1. The command of the king, or public necessities, may make it lawful, except in a case so rare as is not to be supposed (which therefore I shall not stand to describe). For though it be a very tender business to determine a difference between the public authority or interest, and family relations and interest, when they are contradictory and irreconcileable, yet here it seemeth to me, that the prince and public interest may dispose of a man contrary to the will and interest of his wife; yea, though it would occasion the loss, 1. Of her chastity. 2. Or her understanding. 3. Or her life and though the conjugal bond do make man and wife to be as one flesh. For, 1. The king and public interest may oblige a man to hazard his own life, and therefore his wife's. In case of war, he may be sent to sea, or beyond sea, and so both leave his wife (as Uriah did) and venture himself. Who ever thought that no married man might go to foreign wars without his wife's consent? 2.

Because as the whole is more noble than the part, so he that marrieth obligeth himself to his wife, but on supposition that he is a member of the commonwealth, to which he is still more obliged than to her.

2. A man may for the benefit of his family leave his wife for travel or merchandize, for a time, when they mutually consent upon good reason that it is like to be for their good.

3. He may not leave her either without or with her own consent, when a greater hurt is like to come by it, than the gain will countervail. I shall say no more of this, because the rest may be gathered from what is said in the cases about duties to wives, where many other such are handled.

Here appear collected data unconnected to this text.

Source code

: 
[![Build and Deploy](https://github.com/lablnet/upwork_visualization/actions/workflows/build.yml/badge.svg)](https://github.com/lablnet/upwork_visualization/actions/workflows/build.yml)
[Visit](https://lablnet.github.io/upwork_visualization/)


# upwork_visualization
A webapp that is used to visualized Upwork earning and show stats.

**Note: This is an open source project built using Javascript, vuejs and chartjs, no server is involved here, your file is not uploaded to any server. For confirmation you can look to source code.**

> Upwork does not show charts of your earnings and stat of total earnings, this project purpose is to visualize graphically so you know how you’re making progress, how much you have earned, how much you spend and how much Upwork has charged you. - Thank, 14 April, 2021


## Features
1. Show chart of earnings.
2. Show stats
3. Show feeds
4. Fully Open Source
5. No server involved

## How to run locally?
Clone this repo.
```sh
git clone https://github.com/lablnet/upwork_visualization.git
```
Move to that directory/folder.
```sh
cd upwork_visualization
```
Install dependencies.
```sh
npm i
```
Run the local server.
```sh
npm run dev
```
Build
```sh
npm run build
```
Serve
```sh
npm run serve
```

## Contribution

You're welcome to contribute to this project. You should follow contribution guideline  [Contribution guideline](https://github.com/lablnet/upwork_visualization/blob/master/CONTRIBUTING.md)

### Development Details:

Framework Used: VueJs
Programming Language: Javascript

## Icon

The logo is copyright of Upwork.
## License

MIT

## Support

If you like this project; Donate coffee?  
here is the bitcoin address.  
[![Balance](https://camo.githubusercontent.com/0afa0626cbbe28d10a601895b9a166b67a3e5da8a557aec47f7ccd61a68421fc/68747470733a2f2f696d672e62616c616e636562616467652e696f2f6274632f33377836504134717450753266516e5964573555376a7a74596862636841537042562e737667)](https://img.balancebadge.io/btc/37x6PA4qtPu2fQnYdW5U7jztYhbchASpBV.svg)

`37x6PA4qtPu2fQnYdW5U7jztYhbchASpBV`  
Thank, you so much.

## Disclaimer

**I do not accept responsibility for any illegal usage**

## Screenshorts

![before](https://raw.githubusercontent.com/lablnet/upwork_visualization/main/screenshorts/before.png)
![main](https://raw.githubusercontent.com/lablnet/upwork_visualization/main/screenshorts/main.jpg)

Quest. 111. Is it lawful for young gentlemen to travel in other kingdoms, as part of their education?'

Answ. The many distinctions which were laid down for answer of the first question, must be here supposed, and the answer will be mostly the same as to that, and therefore need not be repeated.

1. It is lawful for them to travel that are necessarily driven out of their own country, by persecution, poverty, or any other necessitating cause.

2. It is lawful to them that are commanded by their parents (unless in former excepted cases, which I will not stay to name).

3. It is the more lawful when they travel into countries as good or better than their own, where they are like to get more good than they could have done at home.

4. It is more lawful to one that is prudent and firmly settled both in religion, and in sobriety and temperance, against all temptations which he is like to meet with, than to one that is unfurnished for a due resistance of the temptations of the place to which he goeth.

5. It is more lawful to one that goeth in sober, wise and godly company, or is sent with a wise and faithful tutor and overseer, than to leave young, unsettled persons to themselves.

6. In a word, it is lawful when there is a rational probability, that they will not only get more good than hurt (for that will not make it lawful), but also more good than they could probably have other ways attained.